Your Own, Sylvia: a Verse Portrait of Sylvia Plath, by Stephanie Hemphill

Your Own, Sylvia: a Verse Portrait of Sylvia Plath by Stephanie Hemphill tells the story of the poet through a series of poems written from the points of view of different people who knew her. These poems, along with the footnotes than explain each, work together to create a compelling portrait as well as a compelling story. The book becomes harder to put down the further you read.

I was reluctant to get into Your Own, Sylvia at first. I am unfamiliar with Plath’s poetry though I am a big fan of The Bell Jar. (It’s my view that it is far better than it’s male cousin The Catcher in the Rye and would be in every high school English class in the land if you could somehow take all of the sex out.) However, I am suspicious of both verse novels and novels with multiple points of view. There are many excellent examples out there, but I’ve never known a young reader to seek them out. Even when I point out that they could read them in an hour because there are so few words in them, my students are very reluctant to pick them up. I am also not a member of the Plath cult. Ms. Hemphill appears to place much of the blame for Plath’s suicide on her husband Ted Hughes, which is a common position. I place it on her mental illness, no where else.

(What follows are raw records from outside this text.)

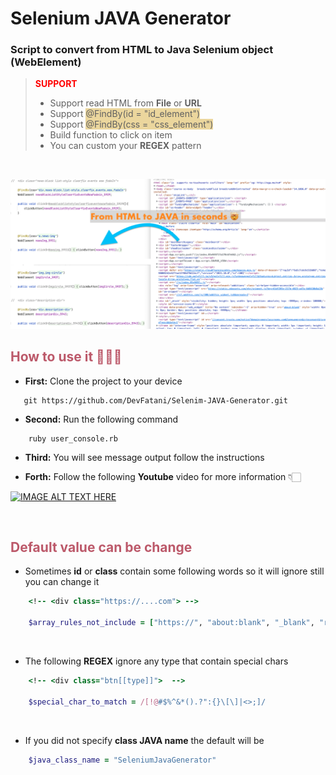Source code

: # Selenium JAVA Generator

### Script to convert from <b>HTML</b> to Java Selenium object (<span><b>WebElement</b></span>)


> <b style="color:red;">SUPPORT </b>
   > * Support read HTML from <b>File</b> or <b>URL</b>
   > * Support <span style="background-color: #ebd69d;">@FindBy(id = "id_element")</span>
   > * Support <span style="background-color: #ebd69d;">@FindBy(css = "css_element")</span>
   > * Build function to click on item
   > * You can custom your <b>REGEX</b> pattern

<br>

![alt-text-1](img.png "demo")


## <span style="color: #bc596a;">How to use it 👨🏻‍💻</span>
* <b>First:</b> Clone the project to your device

```shell
   git https://github.com/DevFatani/Selenim-JAVA-Generator.git
```

* <b>Second:</b> Run the following command

```shell
    ruby user_console.rb
```
* <b>Third:</b> You will see message output follow the instructions

* <b>Forth:</b> Follow the following <b>Youtube</b> video for more information 👇🏻

[![IMAGE ALT TEXT HERE](https://img.youtube.com/vi/dPiLuKoPOyI/0.jpg)](https://www.youtube.com/watch?v=dPiLuKoPOyI)


</br>

## <span style="color: #bc596a;">Default value can be change</span>

* Sometimes <b>id</b> or <b>class</b> contain some following words so it will ignore still you can change it
<!-- </br> -->

```ruby
    <!-- <div class="https://....com"> -->

    $array_rules_not_include = ["https://", "about:blank", "_blank", "rel=", "target="]
```
</br>

* The following <b>REGEX</b> ignore any type that contain special chars


```ruby
    <!-- <div class="btn[[type]]">  -->
    
    $special_char_to_match = /[!@#$%^&*().?":{}\[\]|<>;]/
```
</br>

* If you did not specify <b>class JAVA name</b> the default will be


```ruby
    $java_class_name = "SeleniumJavaGenerator"
```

With all of that said, I did enjoy Your Own, Sylvia. What made it work for me was the way the footnotes played off of the poems. The background for each poem is given in footnotes following the poem. This information comments on the poem preceding it and informs the poems that follow building an interesting and complicated portrait of Sylvia Plath. The story told is quite effective.

 

I first ran this review on my old blog Ready When You Are, C.B. in 2008.  I’m slowly moving all of my old reviews over to this new blog. It’s going to take some time.

Since publishing this review, I’ve found a book in verse that my students love, Sharkgirl by Kelly Bingham.  Since I added it to my classroom book clubs it’s been making the rounds.  I will say that I had to push it on my students to convince them to read a book written in poems.  They didn’t want to, but once they got started, they’ve all enjoyed the book.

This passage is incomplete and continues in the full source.